For the generic mapping, I've used a regexp table, that way I don't have to map a bunch of possible original addresses by hand. By using smtp_generic_maps instead of canonical_maps, we only remap addresses before they head off into the wider world. If we used canonical_maps, we would remap all incoming mail, even mail destined for local delivery.

There's also a blog post by Tim White which I found useful. Because Verizon lacks STARTTLS support, his approach didn't work for me out of the box.

Incoming mail

In case you have trouble with someone blocking your incoming mail, things are a bit trickier. You can always accept mail on different ports (e.g. the submission port 587), with an entry like

submission inet n - n - - smtpd

in /etc/postfix/master.cf. However, others will not know which port you selected, because MX records do not allow you to specify alternate ports. The more modern SRV record allows this, but mail systems are old-school and don't support SRV. If you have access to another external server (whose port 25 isn't blocked), you can point your MX record at that server, and have it forward mail to you on your strange port.

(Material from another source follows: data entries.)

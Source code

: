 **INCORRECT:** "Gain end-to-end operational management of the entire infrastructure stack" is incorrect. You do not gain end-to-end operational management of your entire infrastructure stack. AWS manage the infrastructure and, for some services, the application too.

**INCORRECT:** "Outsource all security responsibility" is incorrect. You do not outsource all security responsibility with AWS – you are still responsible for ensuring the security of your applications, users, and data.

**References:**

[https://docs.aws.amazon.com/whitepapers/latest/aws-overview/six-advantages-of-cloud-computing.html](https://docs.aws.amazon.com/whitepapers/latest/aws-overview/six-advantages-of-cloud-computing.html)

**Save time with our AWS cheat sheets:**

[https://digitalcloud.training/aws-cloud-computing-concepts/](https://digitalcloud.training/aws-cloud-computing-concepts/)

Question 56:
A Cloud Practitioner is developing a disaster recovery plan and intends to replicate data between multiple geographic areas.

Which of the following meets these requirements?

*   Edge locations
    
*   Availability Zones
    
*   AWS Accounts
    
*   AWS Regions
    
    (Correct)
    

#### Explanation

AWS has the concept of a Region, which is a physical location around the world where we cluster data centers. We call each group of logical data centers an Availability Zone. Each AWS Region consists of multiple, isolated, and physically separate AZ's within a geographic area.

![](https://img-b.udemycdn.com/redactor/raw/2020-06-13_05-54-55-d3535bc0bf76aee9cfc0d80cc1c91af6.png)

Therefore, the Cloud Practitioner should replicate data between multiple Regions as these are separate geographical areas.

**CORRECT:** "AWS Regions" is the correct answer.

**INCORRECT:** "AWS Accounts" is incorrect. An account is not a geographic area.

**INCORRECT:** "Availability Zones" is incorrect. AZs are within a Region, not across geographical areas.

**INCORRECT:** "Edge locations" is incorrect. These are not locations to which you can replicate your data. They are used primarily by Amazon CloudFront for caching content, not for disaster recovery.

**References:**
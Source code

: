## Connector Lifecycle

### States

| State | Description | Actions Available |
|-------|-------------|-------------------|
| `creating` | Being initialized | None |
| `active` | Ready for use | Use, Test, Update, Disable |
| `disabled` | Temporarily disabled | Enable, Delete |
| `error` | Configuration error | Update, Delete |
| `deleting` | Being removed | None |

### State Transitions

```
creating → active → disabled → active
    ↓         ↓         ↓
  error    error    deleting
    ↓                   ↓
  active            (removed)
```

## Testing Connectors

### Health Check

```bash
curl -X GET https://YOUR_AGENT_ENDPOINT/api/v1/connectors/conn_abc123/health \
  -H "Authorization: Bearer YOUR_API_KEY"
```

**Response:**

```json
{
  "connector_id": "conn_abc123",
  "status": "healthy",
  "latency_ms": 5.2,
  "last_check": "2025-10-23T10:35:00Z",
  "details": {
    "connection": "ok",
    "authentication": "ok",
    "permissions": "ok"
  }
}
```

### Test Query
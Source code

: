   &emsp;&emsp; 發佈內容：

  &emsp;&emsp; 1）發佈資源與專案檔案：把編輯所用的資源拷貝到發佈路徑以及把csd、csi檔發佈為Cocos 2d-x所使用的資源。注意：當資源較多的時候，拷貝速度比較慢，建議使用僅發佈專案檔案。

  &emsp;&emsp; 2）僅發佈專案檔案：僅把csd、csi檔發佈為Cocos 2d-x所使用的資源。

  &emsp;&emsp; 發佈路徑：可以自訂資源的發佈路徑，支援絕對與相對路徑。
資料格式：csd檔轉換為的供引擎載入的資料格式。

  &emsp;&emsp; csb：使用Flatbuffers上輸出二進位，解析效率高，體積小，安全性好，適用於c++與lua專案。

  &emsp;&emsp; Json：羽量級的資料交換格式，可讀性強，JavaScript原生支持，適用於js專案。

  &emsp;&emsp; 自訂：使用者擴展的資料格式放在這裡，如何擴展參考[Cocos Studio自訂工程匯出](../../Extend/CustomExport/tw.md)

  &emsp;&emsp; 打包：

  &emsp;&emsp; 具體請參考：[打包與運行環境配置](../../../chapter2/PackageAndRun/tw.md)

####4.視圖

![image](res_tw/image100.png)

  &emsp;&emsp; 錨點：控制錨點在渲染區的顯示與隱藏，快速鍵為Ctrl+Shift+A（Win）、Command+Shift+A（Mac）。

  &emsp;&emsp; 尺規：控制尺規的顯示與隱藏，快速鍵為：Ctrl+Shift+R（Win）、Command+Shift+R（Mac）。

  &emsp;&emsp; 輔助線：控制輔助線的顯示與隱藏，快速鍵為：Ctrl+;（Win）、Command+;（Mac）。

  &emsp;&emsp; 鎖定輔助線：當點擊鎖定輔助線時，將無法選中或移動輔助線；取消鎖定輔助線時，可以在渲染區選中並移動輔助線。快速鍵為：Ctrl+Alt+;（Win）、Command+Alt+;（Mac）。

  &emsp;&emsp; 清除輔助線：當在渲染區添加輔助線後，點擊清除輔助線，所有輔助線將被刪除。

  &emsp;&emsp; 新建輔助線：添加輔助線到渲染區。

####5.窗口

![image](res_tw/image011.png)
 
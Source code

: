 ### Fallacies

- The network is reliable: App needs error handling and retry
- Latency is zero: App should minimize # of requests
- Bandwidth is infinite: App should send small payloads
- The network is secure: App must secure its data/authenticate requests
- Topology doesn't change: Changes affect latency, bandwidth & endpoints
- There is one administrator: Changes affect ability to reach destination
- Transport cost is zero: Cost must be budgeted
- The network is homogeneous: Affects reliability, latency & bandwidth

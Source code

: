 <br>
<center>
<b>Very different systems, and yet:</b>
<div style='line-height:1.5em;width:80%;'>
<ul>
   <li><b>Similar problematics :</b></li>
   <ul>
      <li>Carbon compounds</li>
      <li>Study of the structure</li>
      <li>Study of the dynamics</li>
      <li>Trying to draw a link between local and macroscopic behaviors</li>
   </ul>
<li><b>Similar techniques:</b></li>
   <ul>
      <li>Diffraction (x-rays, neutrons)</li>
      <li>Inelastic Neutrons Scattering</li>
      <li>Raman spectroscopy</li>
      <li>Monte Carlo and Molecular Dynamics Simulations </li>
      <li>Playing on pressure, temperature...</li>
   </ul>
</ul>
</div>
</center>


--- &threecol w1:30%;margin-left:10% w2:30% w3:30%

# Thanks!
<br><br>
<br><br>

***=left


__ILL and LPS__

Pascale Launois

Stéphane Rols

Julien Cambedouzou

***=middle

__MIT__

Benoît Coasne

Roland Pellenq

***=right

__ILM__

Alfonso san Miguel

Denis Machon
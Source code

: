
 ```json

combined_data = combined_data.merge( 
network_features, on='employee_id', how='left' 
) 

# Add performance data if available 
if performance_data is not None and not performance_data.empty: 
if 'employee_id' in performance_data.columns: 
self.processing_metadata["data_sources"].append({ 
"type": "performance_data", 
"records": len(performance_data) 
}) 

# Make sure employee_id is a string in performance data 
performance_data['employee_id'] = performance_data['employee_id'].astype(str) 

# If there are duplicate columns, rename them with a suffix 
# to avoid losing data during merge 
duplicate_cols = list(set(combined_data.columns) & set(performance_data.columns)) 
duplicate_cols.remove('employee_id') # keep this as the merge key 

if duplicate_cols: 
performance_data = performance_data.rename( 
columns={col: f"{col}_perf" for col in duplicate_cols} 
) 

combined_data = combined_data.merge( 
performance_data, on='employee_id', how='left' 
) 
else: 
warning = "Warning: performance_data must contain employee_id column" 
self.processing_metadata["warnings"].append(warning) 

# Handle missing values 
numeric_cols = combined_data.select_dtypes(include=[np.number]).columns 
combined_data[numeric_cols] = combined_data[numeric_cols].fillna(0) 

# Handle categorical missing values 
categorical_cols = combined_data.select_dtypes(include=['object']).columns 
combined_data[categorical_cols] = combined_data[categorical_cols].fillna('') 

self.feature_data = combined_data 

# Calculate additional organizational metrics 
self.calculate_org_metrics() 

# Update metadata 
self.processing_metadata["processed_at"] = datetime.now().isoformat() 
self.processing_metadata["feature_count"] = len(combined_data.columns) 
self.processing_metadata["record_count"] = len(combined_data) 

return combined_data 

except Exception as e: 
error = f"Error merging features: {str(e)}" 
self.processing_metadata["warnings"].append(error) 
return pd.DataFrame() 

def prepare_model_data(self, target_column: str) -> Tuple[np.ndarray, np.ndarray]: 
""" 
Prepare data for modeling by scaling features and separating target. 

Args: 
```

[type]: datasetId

For the purpose of this example, the remote host has a public IP of 1.2.3.4, and your local site is example.com, recieving mail on port 587. All of the following config files are on the remote host.

# cat /etc/postfix/main.cf
…
proxy_interfaces = 1.2.3.4
relay_domains = example.com
relay_transport = relay:[example.com]:587
…

For futher details (e.g. if you are relaying to more than one target), see the Postfix suggestions for being an MX host for a remote site.